A legislação eleitoral exige que candidatos a cargos majoritários se desincompatibilizem seis meses antes do pleito, o que, para Castro, significa deixar o governo até 4 de abril. Contudo, a ausência de um vice-governador e o afastamento do presidente da Assembleia Legislativa (Alerj), Rodrigo Bacellar, complicam a sucessão.
Neste contexto, o presidente do Tribunal de Justiça do Rio de Janeiro (TJRJ), desembargador Ricardo Couto de Castro, assume interinamente o governo. Ele será o responsável por convocar uma eleição indireta na Alerj para escolher o novo chefe do Executivo até janeiro de 2027. As informações são baseadas em reportagens sobre o tema.
Eleição indireta na Alerj: um mandato-tampão e suas consequências
A eleição indireta na Assembleia Legislativa do Rio de Janeiro (Alerj) para preencher o cargo de governador, após a renúncia de Cláudio Castro, será conduzida pelo presidente do Tribunal de Justiça, Ricardo Couto de Castro. Este processo, conhecido como mandato-tampão, visa garantir a continuidade administrativa até o fim do mandato vigente.
Conforme explica o advogado Ary Jorge Nogueira, especialista em direito eleitoral, a votação na Alerj pode ocorrer em até dois turnos. Para vencer no primeiro turno, um candidato precisa obter a maioria absoluta dos votos, ou seja, 36 dos 70 deputados. Caso contrário, um segundo turno definirá o eleito com a maioria simples dos votos.
Um ponto crucial é que o eleito, mesmo que por poucos meses, já é considerado mandatário. Isso implica que o vencedor da eleição indireta estaria impedido de concorrer à reeleição em 2030, pois a eleição de outubro de 2026 já seria contabilizada como um primeiro mandato, segundo Renato Ribeiro, Doutor em Direito do Estado.

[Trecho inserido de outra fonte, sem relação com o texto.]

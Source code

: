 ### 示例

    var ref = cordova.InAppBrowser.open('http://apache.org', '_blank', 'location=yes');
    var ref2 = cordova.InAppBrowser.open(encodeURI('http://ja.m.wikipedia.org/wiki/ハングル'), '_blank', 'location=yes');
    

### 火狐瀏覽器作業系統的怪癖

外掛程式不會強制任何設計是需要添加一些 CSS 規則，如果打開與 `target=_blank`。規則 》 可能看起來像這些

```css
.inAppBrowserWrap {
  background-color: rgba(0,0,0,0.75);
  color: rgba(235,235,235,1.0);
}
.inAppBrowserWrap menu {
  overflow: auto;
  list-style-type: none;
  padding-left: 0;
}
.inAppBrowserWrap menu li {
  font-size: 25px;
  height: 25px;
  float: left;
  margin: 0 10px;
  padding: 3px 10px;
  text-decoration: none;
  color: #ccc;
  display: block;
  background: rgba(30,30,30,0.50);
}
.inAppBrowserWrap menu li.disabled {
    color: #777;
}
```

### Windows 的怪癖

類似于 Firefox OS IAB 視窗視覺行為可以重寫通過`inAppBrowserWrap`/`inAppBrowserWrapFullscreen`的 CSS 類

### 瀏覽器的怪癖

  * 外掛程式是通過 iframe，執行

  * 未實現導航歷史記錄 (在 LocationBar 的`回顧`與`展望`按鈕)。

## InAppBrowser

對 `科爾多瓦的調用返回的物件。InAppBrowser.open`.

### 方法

Movimentações políticas e possíveis candidatos
A perspectiva de ocupar o governo, ainda que temporariamente, já movimenta os bastidores políticos. No campo da direita, Cláudio Castro articula para que o secretário da Casa Civil, Nicola Miccione, seja o escolhido para o mandato-tampão, visando um nome que não dispute a eleição direta de outubro. No entanto, parte da base governista prefere nomes ligados à segurança pública, como Felipe Curi ou Marcelo Menezes.
No cenário progressista, o PT cogita lançar o secretário de Assuntos Parlamentares do governo federal, André Ceciliano. A estratégia visa fortalecer a influência sobre os deputados estaduais e pressionar o prefeito do Rio, Eduardo Paes, a se alinhar mais claramente com o presidente Lula. Ceciliano, porém, nega a intenção de disputar o mandato-tampão, afirmando que seu foco é a eleição direta de 2026 para deputado estadual.

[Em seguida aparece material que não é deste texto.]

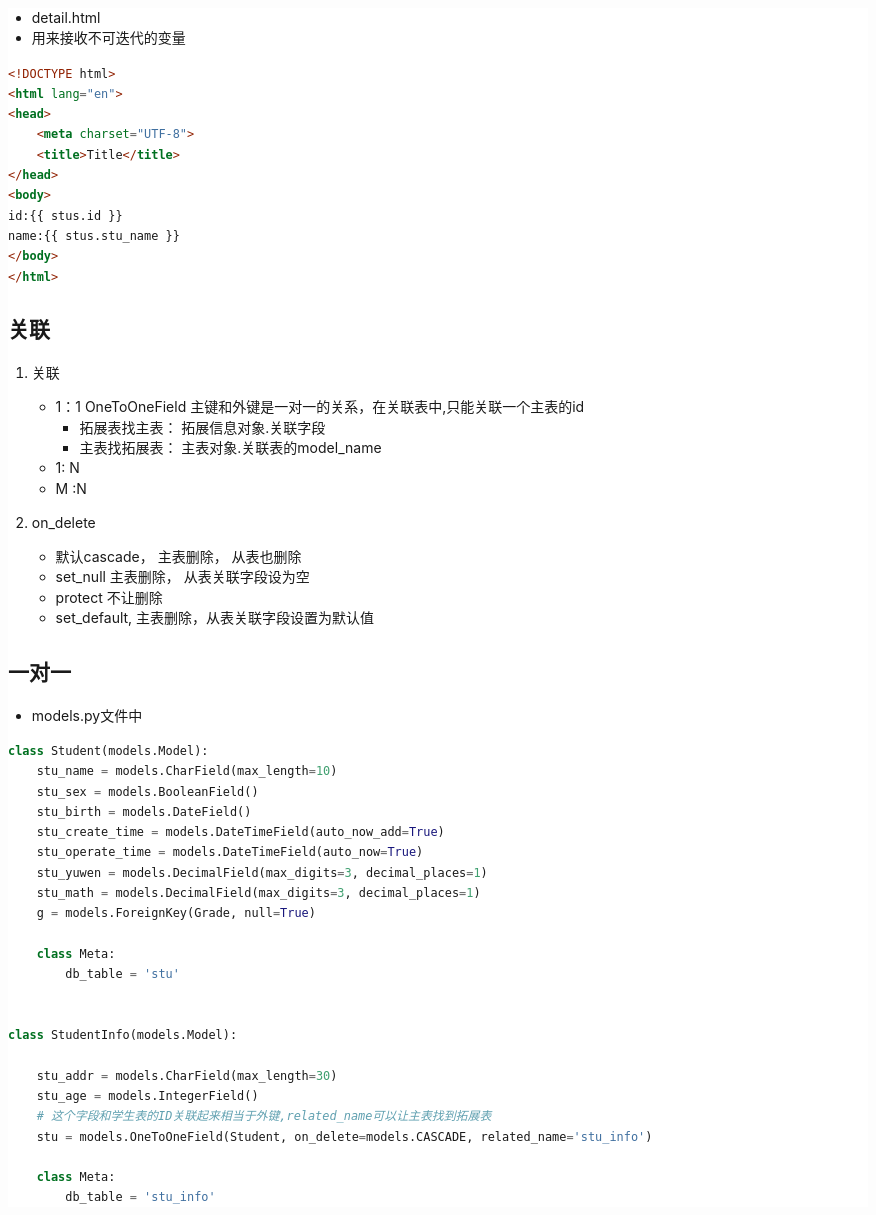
 ```HTML
```

- detail.html
- 用来接收不可迭代的变量
```HTML
<!DOCTYPE html>
<html lang="en">
<head>
    <meta charset="UTF-8">
    <title>Title</title>
</head>
<body>
id:{{ stus.id }}
name:{{ stus.stu_name }}
</body>
</html>
```

## 关联

1. 关联
    - 1：1 OneToOneField 主键和外键是一对一的关系，在关联表中,只能关联一个主表的id
        - 拓展表找主表： 拓展信息对象.关联字段
        - 主表找拓展表： 主表对象.关联表的model_name
    - 1: N
    - M :N
    
2. on_delete
    - 默认cascade， 主表删除， 从表也删除
    - set_null 主表删除， 从表关联字段设为空
    - protect 不让删除
    - set_default, 主表删除，从表关联字段设置为默认值


## 一对一

- models.py文件中


```python
class Student(models.Model):
    stu_name = models.CharField(max_length=10)
    stu_sex = models.BooleanField()
    stu_birth = models.DateField()
    stu_create_time = models.DateTimeField(auto_now_add=True)
    stu_operate_time = models.DateTimeField(auto_now=True)
    stu_yuwen = models.DecimalField(max_digits=3, decimal_places=1)
    stu_math = models.DecimalField(max_digits=3, decimal_places=1)
    g = models.ForeignKey(Grade, null=True)

    class Meta:
        db_table = 'stu'


class StudentInfo(models.Model):

    stu_addr = models.CharField(max_length=30)
    stu_age = models.IntegerField()
    # 这个字段和学生表的ID关联起来相当于外键,related_name可以让主表找到拓展表
    stu = models.OneToOneField(Student, on_delete=models.CASCADE, related_name='stu_info')

    class Meta:
        db_table = 'stu_info'

```
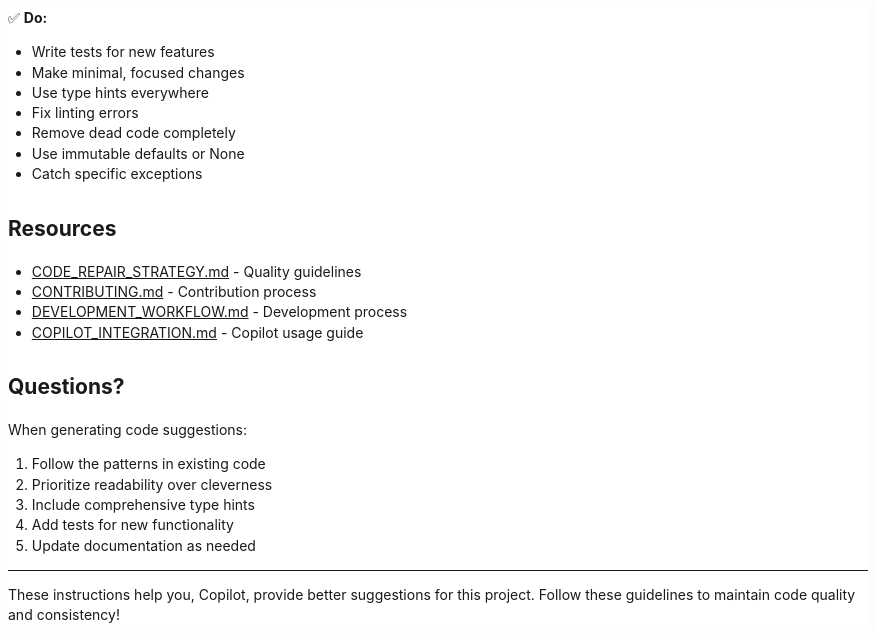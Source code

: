 ✅ **Do:**
- Write tests for new features
- Make minimal, focused changes
- Use type hints everywhere
- Fix linting errors
- Remove dead code completely
- Use immutable defaults or None
- Catch specific exceptions

## Resources

- [CODE_REPAIR_STRATEGY.md](../CODE_REPAIR_STRATEGY.md) - Quality guidelines
- [CONTRIBUTING.md](../CONTRIBUTING.md) - Contribution process
- [DEVELOPMENT_WORKFLOW.md](../docs/DEVELOPMENT_WORKFLOW.md) - Development process
- [COPILOT_INTEGRATION.md](../COPILOT_INTEGRATION.md) - Copilot usage guide

## Questions?

When generating code suggestions:
1. Follow the patterns in existing code
2. Prioritize readability over cleverness
3. Include comprehensive type hints
4. Add tests for new functionality
5. Update documentation as needed

---

These instructions help you, Copilot, provide better suggestions for this project. Follow these guidelines to maintain code quality and consistency!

Eduardo Paes e a corrida eleitoral de 2026
O prefeito do Rio de Janeiro, Eduardo Paes (PSD), já declarou que não participará da eleição indireta na Alerj. Ele pretende renunciar ao cargo de prefeito antes do prazo máximo de desincompatibilização, que se aproxima de 20 de março, deixando a prefeitura sob o comando do vice, Eduardo Cavalieri. Paes planeja iniciar sua campanha oficial para o governo do estado em abril.
Paes ironizou a possibilidade de Ceciliano concorrer ao mandato-tampão, associando-o ao grupo político de Rodrigo Bacellar. Ceciliano, por sua vez, rebateu a declaração, classificando-a como “nervosinha” e reafirmando seu compromisso com a eleição de 2026.
Assim, o Rio de Janeiro se encaminha para um ano eleitoral de duas etapas: uma eleição indireta na Alerj, possivelmente em maio, para definir um governador provisório, seguida pela eleição direta em outubro, que escolherá o chefe do Executivo estadual a partir de janeiro de 2027.